== TASK DATA ==

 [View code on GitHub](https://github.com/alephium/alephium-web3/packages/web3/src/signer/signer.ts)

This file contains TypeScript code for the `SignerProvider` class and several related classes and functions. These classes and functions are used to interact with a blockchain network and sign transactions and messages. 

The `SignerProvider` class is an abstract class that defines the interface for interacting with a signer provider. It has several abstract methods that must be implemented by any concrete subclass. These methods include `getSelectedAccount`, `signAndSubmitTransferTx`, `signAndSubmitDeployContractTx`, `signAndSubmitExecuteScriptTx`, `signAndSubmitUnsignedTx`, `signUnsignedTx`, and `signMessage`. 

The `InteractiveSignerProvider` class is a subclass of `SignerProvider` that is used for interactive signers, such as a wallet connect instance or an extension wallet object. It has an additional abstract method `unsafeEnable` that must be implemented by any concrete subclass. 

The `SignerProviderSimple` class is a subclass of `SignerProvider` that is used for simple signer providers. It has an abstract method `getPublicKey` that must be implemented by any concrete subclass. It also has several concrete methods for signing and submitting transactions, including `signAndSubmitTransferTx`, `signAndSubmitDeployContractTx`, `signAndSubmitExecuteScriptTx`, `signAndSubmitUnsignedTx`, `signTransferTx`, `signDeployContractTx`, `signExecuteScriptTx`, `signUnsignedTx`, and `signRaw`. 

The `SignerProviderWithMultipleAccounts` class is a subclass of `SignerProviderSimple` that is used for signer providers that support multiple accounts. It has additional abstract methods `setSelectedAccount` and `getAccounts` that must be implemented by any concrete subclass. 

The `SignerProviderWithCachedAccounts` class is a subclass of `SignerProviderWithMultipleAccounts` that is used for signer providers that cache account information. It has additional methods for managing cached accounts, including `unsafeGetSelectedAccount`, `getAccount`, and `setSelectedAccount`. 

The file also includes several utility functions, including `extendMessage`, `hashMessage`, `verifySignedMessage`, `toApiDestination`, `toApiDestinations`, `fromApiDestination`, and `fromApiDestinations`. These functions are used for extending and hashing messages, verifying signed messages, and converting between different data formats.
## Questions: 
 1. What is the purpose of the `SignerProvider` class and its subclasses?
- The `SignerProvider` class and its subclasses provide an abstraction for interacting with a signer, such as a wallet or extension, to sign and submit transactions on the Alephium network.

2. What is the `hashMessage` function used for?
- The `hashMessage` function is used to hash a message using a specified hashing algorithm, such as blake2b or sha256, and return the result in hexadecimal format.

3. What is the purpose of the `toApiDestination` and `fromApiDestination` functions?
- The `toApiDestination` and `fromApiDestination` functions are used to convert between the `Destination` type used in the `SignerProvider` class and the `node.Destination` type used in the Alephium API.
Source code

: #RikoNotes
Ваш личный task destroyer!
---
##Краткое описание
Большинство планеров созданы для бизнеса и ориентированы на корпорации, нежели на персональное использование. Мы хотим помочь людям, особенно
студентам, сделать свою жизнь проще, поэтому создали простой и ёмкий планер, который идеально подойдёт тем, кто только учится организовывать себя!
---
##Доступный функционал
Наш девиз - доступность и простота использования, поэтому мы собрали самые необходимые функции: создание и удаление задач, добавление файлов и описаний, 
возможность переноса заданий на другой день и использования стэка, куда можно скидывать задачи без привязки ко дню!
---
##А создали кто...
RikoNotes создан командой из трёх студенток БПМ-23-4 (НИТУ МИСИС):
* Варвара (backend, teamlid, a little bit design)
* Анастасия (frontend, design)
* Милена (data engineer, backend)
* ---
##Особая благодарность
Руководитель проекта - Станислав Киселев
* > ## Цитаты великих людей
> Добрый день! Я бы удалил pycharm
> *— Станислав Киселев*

===

• **ACTION ITEM**: All of the data must be returned exactly.

• **ANSWER SECTION**:
 [View code on GitHub](https://github.com/alephium/alephium-web3/packages/web3/src/signer/signer.ts)

This file contains TypeScript code for the `SignerProvider` class and several related classes and functions. These classes and functions are used to interact with a blockchain network and sign transactions and messages. 

The `SignerProvider` class is an abstract class that defines the interface for interacting with a signer provider. It has several abstract methods that must be implemented by any concrete subclass. These methods include `getSelectedAccount`, `signAndSubmitTransferTx`, `signAndSubmitDeployContractTx`, `signAndSubmitExecuteScriptTx`, `signAndSubmitUnsignedTx`, `signUnsignedTx`, and `signMessage`. 

The `InteractiveSignerProvider` class is a subclass of `SignerProvider` that is used for interactive signers, such as a wallet connect instance or an extension wallet object. It has an additional abstract method `unsafeEnable` that must be implemented by any concrete subclass. 

The `SignerProviderSimple` class is a subclass of `SignerProvider` that is used for simple signer providers. It has an abstract method `getPublicKey` that must be implemented by any concrete subclass. It also has several concrete methods for signing and submitting transactions, including `signAndSubmitTransferTx`, `signAndSubmitDeployContractTx`, `signAndSubmitExecuteScriptTx`, `signAndSubmitUnsignedTx`, `signTransferTx`, `signDeployContractTx`, `signExecuteScriptTx`, `signUnsignedTx`, and `signRaw`. 

The `SignerProviderWithMultipleAccounts` class is a subclass of `SignerProviderSimple` that is used for signer providers that support multiple accounts. It has additional abstract methods `setSelectedAccount` and `getAccounts` that must be implemented by any concrete subclass. 

The `SignerProviderWithCachedAccounts` class is a subclass of `SignerProviderWithMultipleAccounts` that is used for signer providers that cache account information. It has additional methods for managing cached accounts, including `unsafeGetSelectedAccount`, `getAccount`, and `setSelectedAccount`. 

The file also includes several utility functions, including `extendMessage`, `hashMessage`, `verifySignedMessage`, `toApiDestination`, `toApiDestinations`, `fromApiDestination`, and `fromApiDestinations`. These functions are used for extending and hashing messages, verifying signed messages, and converting between different data formats.
## Questions: 
 1. What is the purpose of the `SignerProvider` class and its subclasses?
- The `SignerProvider` class and its subclasses provide an abstraction for interacting with a signer, such as a wallet or extension, to sign and submit transactions on the Alephium network.

2. What is the `hashMessage` function used for?
- The `hashMessage` function is used to hash a message using a specified hashing algorithm, such as blake2b or sha256, and return the result in hexadecimal format.

3. What is the purpose of the `toApiDestination` and `fromApiDestination` functions?
- The `toApiDestination` and `fromApiDestination` functions are used to convert between the `Destination` type used in the `SignerProvider` class and the `node.Destination` type used in the Alephium API.
Source code

: #RikoNotes
Ваш личный task destroyer!
---
##Краткое описание
Большинство планеров созданы для бизнеса и ориентированы на корпорации, нежели на персональное использование. Мы хотим помочь людям, особенно
студентам, сделать свою жизнь проще, поэтому создали простой и ёмкий планер, который идеально подойдёт тем, кто только учится организовывать себя!
---
##Доступный функционал
Наш девиз - доступность и простота использования, поэтому мы собрали самые необходимые функции: создание и удаление задач, добавление файлов и описаний, 
возможность переноса заданий на другой день и использования стэка, куда можно скидывать задачи без привязки ко дню!
---
##А создали кто...
RikoNotes создан командой из трёх студенток БПМ-23-4 (НИТУ МИСИС):
* Варвара (backend, teamlid, a little bit design)
* Анастасия (frontend, design)
* Милена (data engineer, backend)
* ---
##Особая благодарность
Руководитель проекта - Станислав Киселев
* > ## Цитаты великих людей
> Добрый день! Я бы удалил pycharm
> *— Станислав Киселев*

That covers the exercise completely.